Monday, June 26, 2017

A View of Louisburg in North America, 1762


A View of Louisburg in North America, taken near the Light House when that City was besieged in 1758, Captain Charles Ince, engraved by P. Canot, published by Thomas Jeffreys, 1762, John Carter Brown Library of Early American Images.


A View of Louisburg in North America, taken near the Light House when that City was besieged in 1758, Captain Charles Ince, 1762, Libraries and Archives Canada via Wikimedia Commons.


A View of Louisburg in North America, taken near the Light House when that City was besieged in 1758, Captain Charles Ince, published by Carrington Bowles, date unknown, Libraries and Archives Canada.

The siege and eventual capture of Louisbourg was a major blow to the French in Canada, and a necessary step to the eventual British victory in the French and Indian War. To take Louisbourg, the British commander General Wolfe ordered his soldiers to attack and seize Lighthouse Point on Breton Island. There they erected batteries to bombard the French fleet and fortifications.

Captain Charles Ince of the 35th Regiment of Foot observed and illustrated the scene above, presumably on July 20, 1758, when, as Lieutenant William Gordon of the 40th Foot wrote: '400 seamen were sent on Shore to assist on the right.' They were employed in reinforcing the batteries, which had recently come under a withering French fire, and possibly in working the guns themselves.

The next day, these batteries inflicted the fatal blow on French possession of Louisbourg when they set fire to the Célèbre and Entreprenant.
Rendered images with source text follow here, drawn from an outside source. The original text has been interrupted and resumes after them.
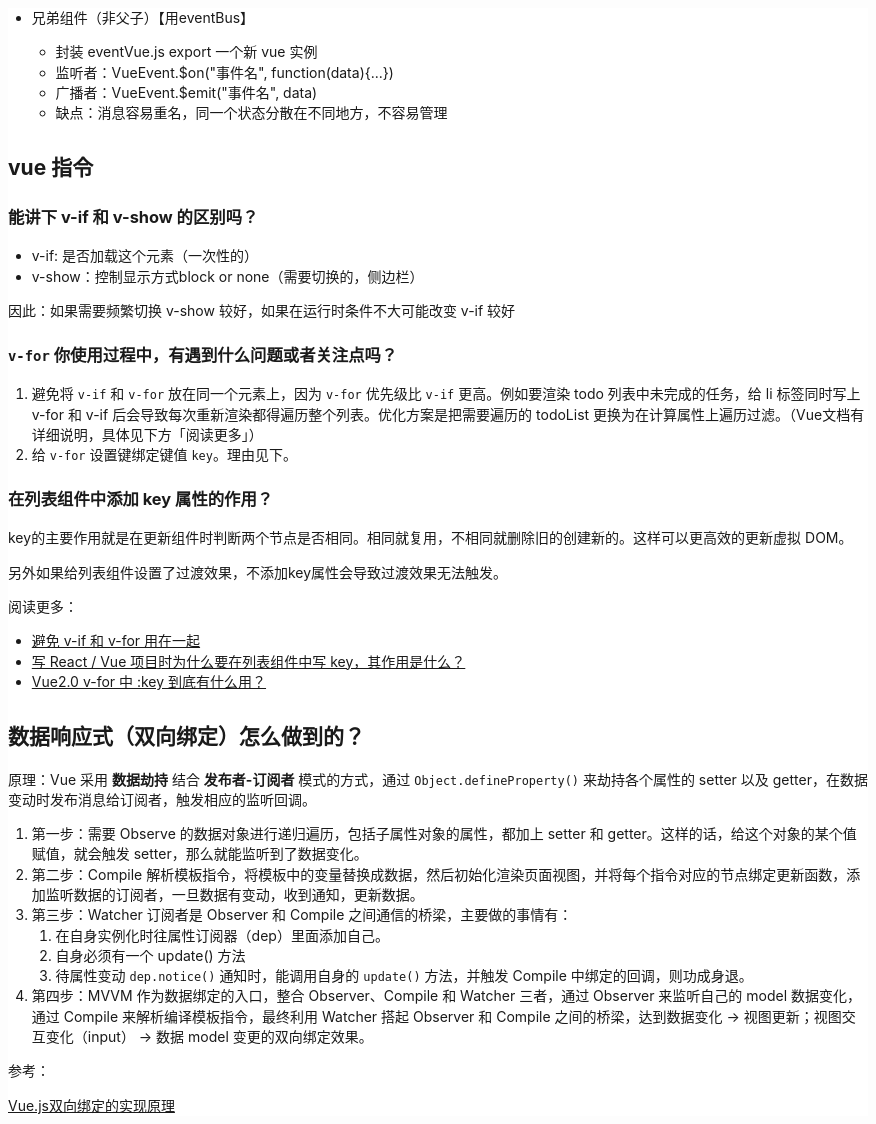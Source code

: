 - 兄弟组件（非父子）【用eventBus】

    - 封装 eventVue.js export 一个新 vue 实例
    - 监听者：VueEvent.$on("事件名", function(data){...})
    - 广播者：VueEvent.$emit("事件名", data)
    - 缺点：消息容易重名，同一个状态分散在不同地方，不容易管理

## vue 指令

### 能讲下 v-if 和 v-show 的区别吗？

- v-if: 是否加载这个元素（一次性的）
- v-show：控制显示方式block or none（需要切换的，侧边栏）

因此：如果需要频繁切换 v-show 较好，如果在运行时条件不大可能改变 v-if 较好

### `v-for` 你使用过程中，有遇到什么问题或者关注点吗？

1. 避免将 `v-if` 和 `v-for` 放在同一个元素上，因为 `v-for` 优先级比 `v-if` 更高。例如要渲染 todo 列表中未完成的任务，给 li 标签同时写上 v-for 和 v-if 后会导致每次重新渲染都得遍历整个列表。优化方案是把需要遍历的 todoList 更换为在计算属性上遍历过滤。（Vue文档有详细说明，具体见下方「阅读更多」）
2. 给 `v-for` 设置键绑定键值 `key`。理由见下。

### 在列表组件中添加 key 属性的作用？

key的主要作用就是在更新组件时判断两个节点是否相同。相同就复用，不相同就删除旧的创建新的。这样可以更高效的更新虚拟 DOM。

另外如果给列表组件设置了过渡效果，不添加key属性会导致过渡效果无法触发。

阅读更多：

- [避免 v-if 和 v-for 用在一起](https://cn.vuejs.org/v2/style-guide/#%E9%81%BF%E5%85%8D-v-if-%E5%92%8C-v-for-%E7%94%A8%E5%9C%A8%E4%B8%80%E8%B5%B7-%E5%BF%85%E8%A6%81)
- [写 React / Vue 项目时为什么要在列表组件中写 key，其作用是什么？](https://github.com/Advanced-Frontend/Daily-Interview-Question/issues/1)
- [Vue2.0 v-for 中 :key 到底有什么用？](https://www.zhihu.com/question/61064119/answer/183717717)

## 数据响应式（双向绑定）怎么做到的？

原理：Vue 采用 **数据劫持** 结合 **发布者-订阅者** 模式的方式，通过 `Object.defineProperty()` 来劫持各个属性的 setter 以及 getter，在数据变动时发布消息给订阅者，触发相应的监听回调。

1. 第一步：需要 Observe 的数据对象进行递归遍历，包括子属性对象的属性，都加上 setter 和 getter。这样的话，给这个对象的某个值赋值，就会触发 setter，那么就能监听到了数据变化。
2. 第二步：Compile 解析模板指令，将模板中的变量替换成数据，然后初始化渲染页面视图，并将每个指令对应的节点绑定更新函数，添加监听数据的订阅者，一旦数据有变动，收到通知，更新数据。
3. 第三步：Watcher 订阅者是 Observer 和 Compile 之间通信的桥梁，主要做的事情有：
   1. 在自身实例化时往属性订阅器（dep）里面添加自己。
   2. 自身必须有一个 update() 方法
   3. 待属性变动 `dep.notice()` 通知时，能调用自身的 `update()` 方法，并触发 Compile 中绑定的回调，则功成身退。
4. 第四步：MVVM 作为数据绑定的入口，整合 Observer、Compile 和 Watcher 三者，通过 Observer 来监听自己的 model 数据变化，通过 Compile 来解析编译模板指令，最终利用 Watcher 搭起 Observer 和 Compile 之间的桥梁，达到数据变化 -> 视图更新；视图交互变化（input） -> 数据 model 变更的双向绑定效果。

参考：

[Vue.js双向绑定的实现原理](https://www.cnblogs.com/kidney/p/6052935.html)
These two warships, along with several others, can be seen floating to the right in the above illustrations, awaiting the doom that these sailors haul to their batteries.



The sailors are uniformly dressed in round hats, jackets that end above the top of the thigh, and petticoat trousers. In the Wikimedia print, they wear blue jackets, while in the Libraries and Archives of Canada version they wear blue and red.